The members of N.W.A, who introduced "gangsta rap" to America in the late 1980s, were some of the first voices to unapologetically detail the brutalities of the modern-day black experience, especially concerning law enforcement and poverty. Spike Lee, at the apex of his career, directed the film Malcolm X in 1992. There weren't many political statements made again until 2005, when Kanye West made his famous statement about President George W. Bush regarding Hurricane Katrina, and Lil Wayne released the song "Tie My Hands." Many voices like these have been silenced after being deemed threatening to the welfare of the American public, and proving detrimental to one's crossover appeal and earning potential. This has led to a consistent decline in socially- and politically-conscious expression from black entertainers, which Tupac Shakur was very critical of during his career in the early 1990s.

But all hope is not lost.

In 2013, Harry Belafonte, a civil rights activist and the first African-American to win an Emmy, criticized this generation of black celebrities, particularly Jay-Z and Beyoncé, for not doing more for social uplift. Jay-Z, who had largely relied on his philanthropic efforts and support of President Barack Obama until that point, has since made an appearance at a Trayvon Martin rally, and bailed Baltimore protesters out of jail after the death of Freddie Gray.

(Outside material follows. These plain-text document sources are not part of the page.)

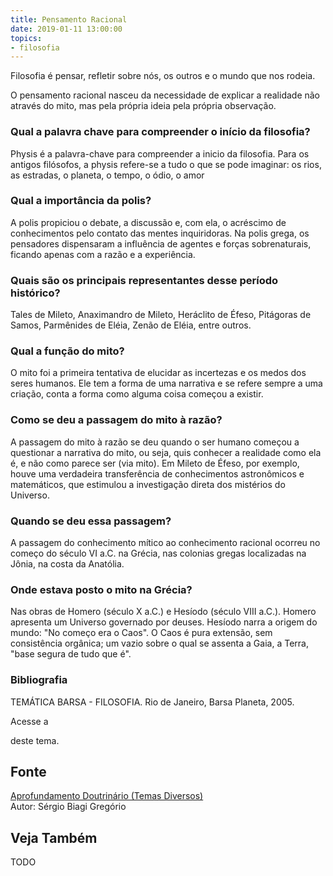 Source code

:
 ```yaml
---
title: Pensamento Racional
date: 2019-01-11 13:00:00
topics: 
- filosofia 
---
```


Filosofia é pensar, refletir sobre nós, os outros e o mundo que nos
rodeia.

O pensamento racional nasceu da necessidade de explicar a realidade não
através do mito, mas pela própria ideia pela própria observação.

### Qual a palavra chave para compreender o início da filosofia?
Physis é a palavra-chave para compreender a inicio da filosofia. Para os
antigos filósofos, a physis refere-se a tudo o que se pode imaginar:
os rios, as estradas, o planeta, o tempo, o ódio, o amor

### Qual a importância da polis?
A polis propiciou o debate, a discussão e, com ela, o acréscimo de
conhecimentos pelo contato das mentes inquiridoras. Na polis grega, os
pensadores dispensaram a influência de agentes e forças sobrenaturais,
ficando apenas com a razão e a experiência.

### Quais são os principais representantes desse período histórico?
Tales de Mileto, Anaximandro de Mileto, Heráclito de Éfeso, Pitágoras de
Samos, Parmênides de Eléia, Zenão de Eléia, entre outros.

### Qual a função do mito?
O mito foi a primeira tentativa de elucidar as incertezas e os medos dos
seres humanos. Ele tem a forma de uma narrativa e se refere sempre a uma
criação, conta a forma como alguma coisa começou a existir.

### Como se deu a passagem do mito à razão?
A passagem do mito à razão se deu quando o ser humano começou a
questionar a narrativa do mito, ou seja, quis conhecer a realidade como
ela é, e não como parece ser (via mito). Em Mileto de Éfeso, por
exemplo, houve uma verdadeira transferência de conhecimentos
astronômicos e matemáticos, que estimulou a investigação direta dos
mistérios do Universo.

### Quando se deu essa passagem?
A passagem do conhecimento mítico ao conhecimento racional ocorreu no
começo do século VI a.C. na Grécia, nas colonias gregas localizadas na
Jônia, na costa da Anatólia.

### Onde estava posto o mito na Grécia?
Nas obras de Homero (século X a.C.) e Hesíodo (século VIII a.C.). Homero
apresenta um Universo governado por deuses. Hesíodo narra a origem do
mundo: "No começo era o Caos". O Caos é pura extensão, sem consistência
orgânica; um vazio sobre o qual se assenta a Gaia, a Terra, "base segura
de tudo que é".

### Bibliografia
TEMÁTICA BARSA - FILOSOFIA. Rio de Janeiro, Barsa Planeta, 2005.

Acesse a

deste tema.

## Fonte
[Aprofundamento Doutrinário (Temas Diversos)](https://sites.google.com/view/aprofundamentodoutrinario/origem-da-filosofia)  
Autor: Sérgio Biagi Gregório



## Veja Também
TODO


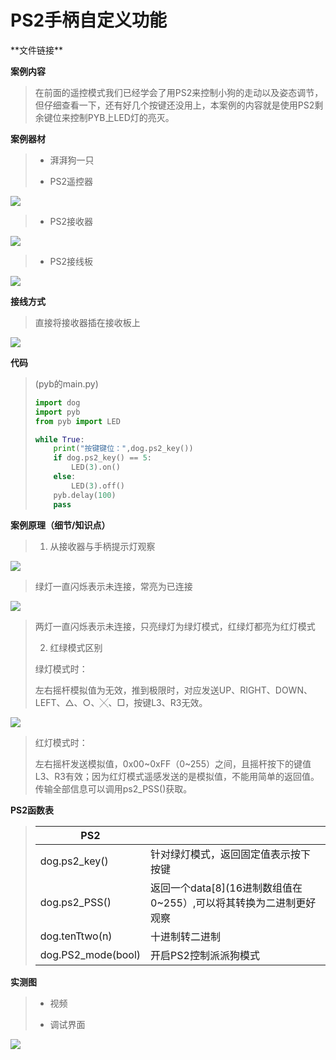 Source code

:# PS2手柄自定义功能

\*\*文件链接**

**案例内容**

>​	在前面的遥控模式我们已经学会了用PS2来控制小狗的走动以及姿态调节，但仔细查看一下，还有好几个按键还没用上，本案例的内容就是使用PS2剩余键位来控制PYB上LED灯的亮灭。

**案例器材**

>* 湃湃狗一只
>
>* PS2遥控器
>

![](/pic/ch5/5.1.2/1.png) 

>* PS2接收器
>

![](/pic/ch5/5.1.2/2.png) 

>* PS2接线板
>

![](/pic/ch5/5.1.2/3.png) 

**接线方式**

>直接将接收器插在接收板上
>

![](/pic/ch5/5.1.2/4.png) 


**代码**

>(pyb的main.py)
>
> ```python
>import dog
>import pyb
>from pyb import LED
> 
> while True:
>     print("按键键位：",dog.ps2_key())
>     if dog.ps2_key() == 5:
>         LED(3).on()
>     else:
>         LED(3).off()
>     pyb.delay(100)
>     pass
> ```
> 

**案例原理（细节/知识点）**

>1. 从接收器与手柄提示灯观察
>

![](/pic/ch5/5.1.2/5.png) 

>   绿灯一直闪烁表示未连接，常亮为已连接
>

![](/pic/ch5/5.1.2/6.png) 

>   两灯一直闪烁表示未连接，只亮绿灯为绿灯模式，红绿灯都亮为红灯模式
>
>2. 红绿模式区别
>
>   绿灯模式时：
>
>   左右摇杆模拟值为无效，推到极限时，对应发送UP、RIGHT、DOWN、LEFT、△、○、╳、□，按键L3、R3无效。
>

![](/pic/ch5/5.1.2/7.png) 

>   红灯模式时：
>
>   左右摇杆发送模拟值，0x00~0xFF（0~255）之间，且摇杆按下的键值L3、R3有效；因为红灯模式遥感发送的是模拟值，不能用简单的返回值。传输全部信息可以调用ps2_PSS()获取。

**PS2函数表**

>| PS2                |                                                              |
>| ------------------ | ------------------------------------------------------------ |
>| dog.ps2_key()      | 针对绿灯模式，返回固定值表示按下按键                         |
>| dog.ps2_PSS()      | 返回一个data[8](16进制数组值在0~255）,可以将其转换为二进制更好观察 |
>| dog.tenTtwo(n)     | 十进制转二进制                                               |
>| dog.PS2_mode(bool) | 开启PS2控制派派狗模式                                        |

**实测图**

>- 视频
>
>- 调试界面
>

![](/pic/ch5/5.1.2/8.png) 
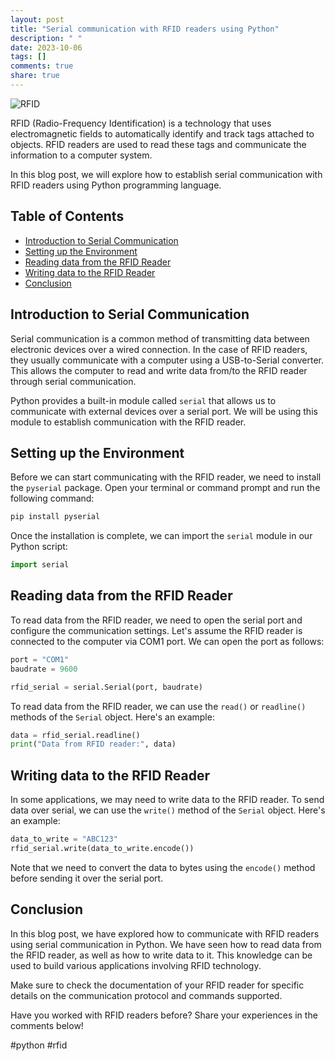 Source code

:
 ```yaml
---
layout: post
title: "Serial communication with RFID readers using Python"
description: " "
date: 2023-10-06
tags: []
comments: true
share: true
---
```


![RFID](https://example.com/rfid_image.jpg)

RFID (Radio-Frequency Identification) is a technology that uses electromagnetic fields to automatically identify and track tags attached to objects. RFID readers are used to read these tags and communicate the information to a computer system.

In this blog post, we will explore how to establish serial communication with RFID readers using Python programming language.

## Table of Contents

- [Introduction to Serial Communication](#introduction-to-serial-communication)
- [Setting up the Environment](#setting-up-the-environment)
- [Reading data from the RFID Reader](#reading-data-from-the-rfid-reader)
- [Writing data to the RFID Reader](#writing-data-to-the-rfid-reader)
- [Conclusion](#conclusion)


## Introduction to Serial Communication

Serial communication is a common method of transmitting data between electronic devices over a wired connection. In the case of RFID readers, they usually communicate with a computer using a USB-to-Serial converter. This allows the computer to read and write data from/to the RFID reader through serial communication.

Python provides a built-in module called `serial` that allows us to communicate with external devices over a serial port. We will be using this module to establish communication with the RFID reader.

## Setting up the Environment

Before we can start communicating with the RFID reader, we need to install the `pyserial` package. Open your terminal or command prompt and run the following command:

```python
pip install pyserial
```

Once the installation is complete, we can import the `serial` module in our Python script:

```python
import serial
```

## Reading data from the RFID Reader

To read data from the RFID reader, we need to open the serial port and configure the communication settings. Let's assume the RFID reader is connected to the computer via COM1 port. We can open the port as follows:

```python
port = "COM1"
baudrate = 9600

rfid_serial = serial.Serial(port, baudrate)
```

To read data from the RFID reader, we can use the `read()` or `readline()` methods of the `Serial` object. Here's an example:

```python
data = rfid_serial.readline()
print("Data from RFID reader:", data)
```

## Writing data to the RFID Reader

In some applications, we may need to write data to the RFID reader. To send data over serial, we can use the `write()` method of the `Serial` object. Here's an example:

```python
data_to_write = "ABC123"
rfid_serial.write(data_to_write.encode())
```

Note that we need to convert the data to bytes using the `encode()` method before sending it over the serial port.

## Conclusion

In this blog post, we have explored how to communicate with RFID readers using serial communication in Python. We have seen how to read data from the RFID reader, as well as how to write data to it. This knowledge can be used to build various applications involving RFID technology.

Make sure to check the documentation of your RFID reader for specific details on the communication protocol and commands supported.

Have you worked with RFID readers before? Share your experiences in the comments below!

#python #rfid
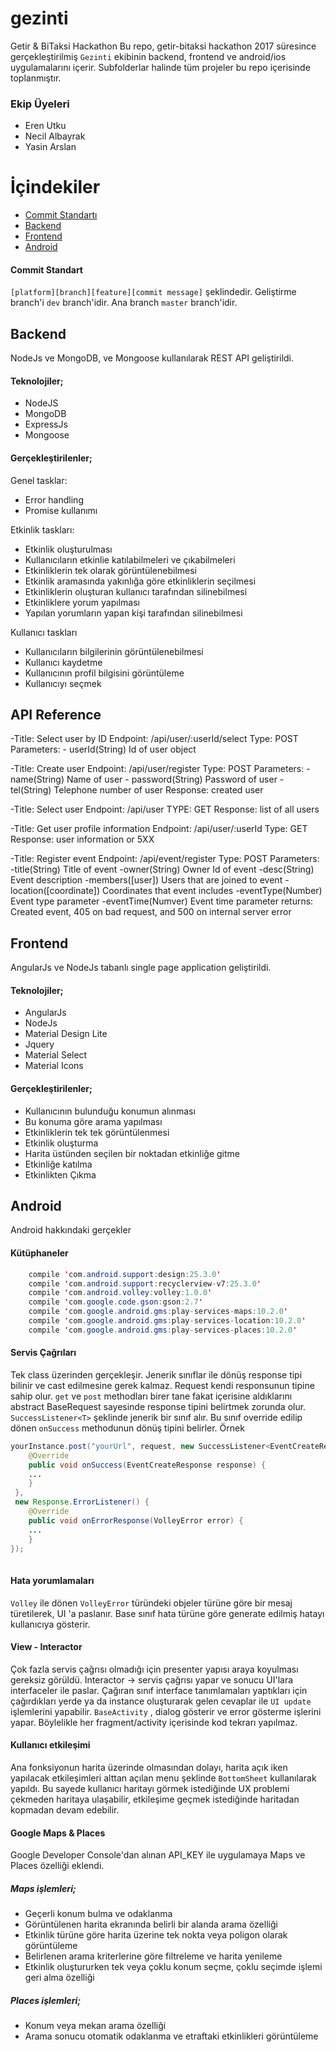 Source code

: # gezinti
Getir &amp; BiTaksi Hackathon
Bu repo, getir-bitaksi hackathon 2017 süresince gerçekleştirilmiş `Gezinti` ekibinin backend, frontend ve android/ios uygulamalarını içerir.
Subfolderlar halinde tüm projeler bu repo içerisinde toplanmıştır.

### Ekip Üyeleri
- Eren Utku
- Necil Albayrak
- Yasin Arslan
# İçindekiler
- [Commit Standartı](#commit-standart)
- [Backend](#backend)
- [Frontend](#frontend)
- [Android](#android)

#### Commit Standart
`[platform][branch][feature][commit message]`
şeklindedir. Geliştirme branch'i `dev` branch'idir. Ana branch `master` branch'idir.

## Backend
NodeJs ve MongoDB, ve Mongoose kullanılarak REST API geliştirildi.
#### Teknolojiler;
- NodeJS
- MongoDB
- ExpressJs
- Mongoose
#### Gerçekleştirilenler;
Genel tasklar:
- Error handling
- Promise kullanımı

Etkinlik taskları:
- Etkinlik oluşturulması
- Kullanıcıların etkinlie katılabilmeleri ve çıkabilmeleri
- Etkinliklerin tek olarak görüntülenebilmesi
- Etkinlik aramasında yakınlığa göre etkinliklerin seçilmesi
- Etkinliklerin oluşturan kullanıcı tarafından silinebilmesi
- Etkinliklere yorum yapılması
- Yapılan yorumların yapan kişi tarafından silinebilmesi


Kullanıcı taskları
- Kullanıcıların bilgilerinin görüntülenebilmesi
- Kullanıcı kaydetme
- Kullanıcının profil bilgisini görüntüleme
- Kullanıcıyı seçmek
## API Reference
-Title: Select user by ID
 Endpoint: /api/user/:userId/select
 Type: POST
 Parameters:
    - userId(String) Id of user object
 
-Title: Create user
 Endpoint: /api/user/register
 Type: POST
 Parameters:
    - name(String) Name of user
    - password(String) Password of user
    - tel(String) Telephone number of user
 Response: created user

-Title: Select user
 Endpoint: /api/user
 TYPE: GET
 Response: list of all users

-Title: Get user profile information
 Endpoint: /api/user/:userId
 Type: GET
 Response: user information or 5XX

-Title: Register event
 Endpoint: /api/event/register
 Type: POST
 Parameters:
    -title(String) Title of event
    -owner(String) Owner Id of event
    -desc(String) Event description
    -members([user]) Users that are joined to event
    -location([coordinate]) Coordinates that event includes
    -eventType(Number) Event type parameter
    -eventTime(Numver) Event time parameter
 returns: Created event, 405 on bad request, and 500 on internal server error
## Frontend
AngularJs ve NodeJs tabanlı single page application geliştirildi.
#### Teknolojiler;
- AngularJs
- NodeJs
- Material Design Lite
- Jquery
- Material Select
- Material Icons
#### Gerçekleştirilenler;
- Kullanıcının bulunduğu konumun alınması
- Bu konuma göre arama yapılması
- Etkinliklerin tek tek görüntülenmesi
- Etkinlik oluşturma
- Harita üstünden seçilen bir noktadan etkinliğe gitme
- Etkinliğe katılma
- Etkinlikten Çıkma
## Android
Android hakkındaki gerçekler

#### Kütüphaneler
```java
    compile 'com.android.support:design:25.3.0'
    compile 'com.android.support:recyclerview-v7:25.3.0'
    compile 'com.android.volley:volley:1.0.0'
    compile 'com.google.code.gson:gson:2.7'
    compile 'com.google.android.gms:play-services-maps:10.2.0'
    compile 'com.google.android.gms:play-services-location:10.2.0'
    compile 'com.google.android.gms:play-services-places:10.2.0'
```

#### Servis Çağrıları

Tek class üzerinden gerçekleşir. Jenerik sınıflar ile dönüş response tipi bilinir ve cast edilmesine gerek kalmaz. Request kendi responsunun tipine sahip olur.
`get` ve `post` methodları birer tane fakat içerisine aldıklarını abstract BaseRequest sayesinde response tipini belirtmek zorunda olur.
`SuccessListener<T>` şeklinde jenerik bir sınıf alır. Bu sınıf override edilip dönen `onSuccess` methodunun dönüş tipini belirler. 
Örnek
```java
yourInstance.post("yourUrl", request, new SuccessListener<EventCreateResponse>() {
    @Override
    public void onSuccess(EventCreateResponse response) {
    ...
    }
 },
 new Response.ErrorListener() {
    @Override
    public void onErrorResponse(VolleyError error) {
    ...
    }
});
                
```
#### Hata yorumlamaları
`Volley` ile dönen `VolleyError` türündeki objeler türüne göre bir mesaj türetilerek, UI 'a paslanır. Base sınıf hata türüne göre generate edilmiş hatayı kullanıcıya gösterir.

#### View - Interactor
Çok fazla servis çağrısı olmadığı için presenter yapısı araya koyulması gereksiz görüldü.
Interactor -> servis çağrısı yapar ve sonucu UI'lara interfaceler ile paslar. Çağıran sınıf interface tanımlamaları yaptıkları için çağırdıkları yerde ya da instance oluşturarak gelen cevaplar ile `UI update` işlemlerini yapabilir.
`BaseActivity` , dialog gösterir ve error gösterme işlerini yapar. Böylelikle her fragment/activity içerisinde kod tekrarı yapılmaz.

#### Kullanıcı etkileşimi
Ana fonksiyonun harita üzerinde olmasından dolayı, harita açık iken yapılacak etkileşimleri alttan açılan menu şeklinde `BottomSheet` kullanılarak yapıldı.
Bu sayede kullanıcı haritayı görmek istediğinde UX problemi çekmeden haritaya ulaşabilir, etkileşime geçmek istediğinde haritadan kopmadan devam edebilir.

#### Google Maps & Places

Google Developer Console'dan alınan API_KEY ile uygulamaya Maps ve Places özelliği eklendi.

##### Maps işlemleri;
- Geçerli konum bulma ve odaklanma
- Görüntülenen harita ekranında belirli bir alanda arama özelliği
- Etkinlik türüne göre harita üzerine tek nokta veya poligon olarak görüntüleme
- Belirlenen arama kriterlerine göre filtreleme ve harita yenileme
- Etkinlik oluştururken tek veya çoklu konum seçme, çoklu seçimde işlemi geri alma özelliği

##### Places işlemleri;
- Konum veya mekan arama özelliği
- Arama sonucu otomatik odaklanma ve etraftaki etkinlikleri görüntüleme
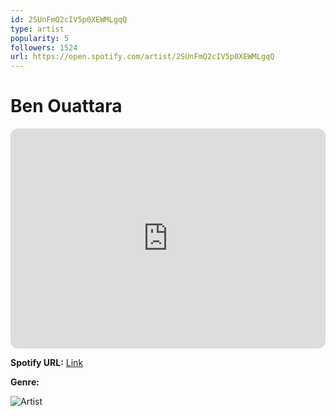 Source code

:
 ```yaml
---
id: 2SUnFmQ2cIV5p0XEWMLgqQ
type: artist
popularity: 5
followers: 1524
url: https://open.spotify.com/artist/2SUnFmQ2cIV5p0XEWMLgqQ
---
```

# Ben Ouattara

<iframe style="border-radius:12px" src="https://open.spotify.com/embed/artist/2SUnFmQ2cIV5p0XEWMLgqQ" width="100%" height="352" frameBorder="0" allowfullscreen="" allow="autoplay; clipboard-write; encrypted-media; fullscreen; picture-in-picture" loading="lazy"></iframe>

**Spotify URL:** [Link](https://open.spotify.com/artist/2SUnFmQ2cIV5p0XEWMLgqQ)

**Genre:** 

![Artist](https://i.scdn.co/image/ab67616d0000b2735ac699fcfaaa9d29a118cf1e)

Several entertainers in the past two years have spoken out about key issues affecting the black community. Amandla Stenberg produced a video addressing cultural appropriation and called out an example on Instagram. Nicki Minaj and Zendaya Coleman posted about the racial bias that surrounds hair and beauty, music videos, and awards. Zoe Kravitz discussed diversity issues in casting. J. Cole, Kendrick Lamar, John Legend, and Common released songs addressing racial oppression and police brutality, most famously the Oscar-winning song "Glory." Mara Brock Akil commented on and Logan Browning protested over Eric Garner's death. Most recently, Jesse Williams, Ava DuVernay, Nicki Minaj, and others took to social media to express their grievances in regards to the death of Sandra Bland.

In a time when the issues affecting African-Americans have reached new heights in the media, now, more than ever, is the time for entertainers to spread awareness and use their influence to effect positive change. They have an indisputable effect on millions of fans' style, behaviors, and ideologies; and with that social power comes great responsibility.

Whether or not anyone in particular wants to be involved in the Black Lives Matter Movement in this era, they will all be remembered for their contributions or lack thereof. As we move forward as a people, it is important that those with power and platforms remember to not only entertain the community, but to enlighten and empower those in it; not only with their art, but with their actions.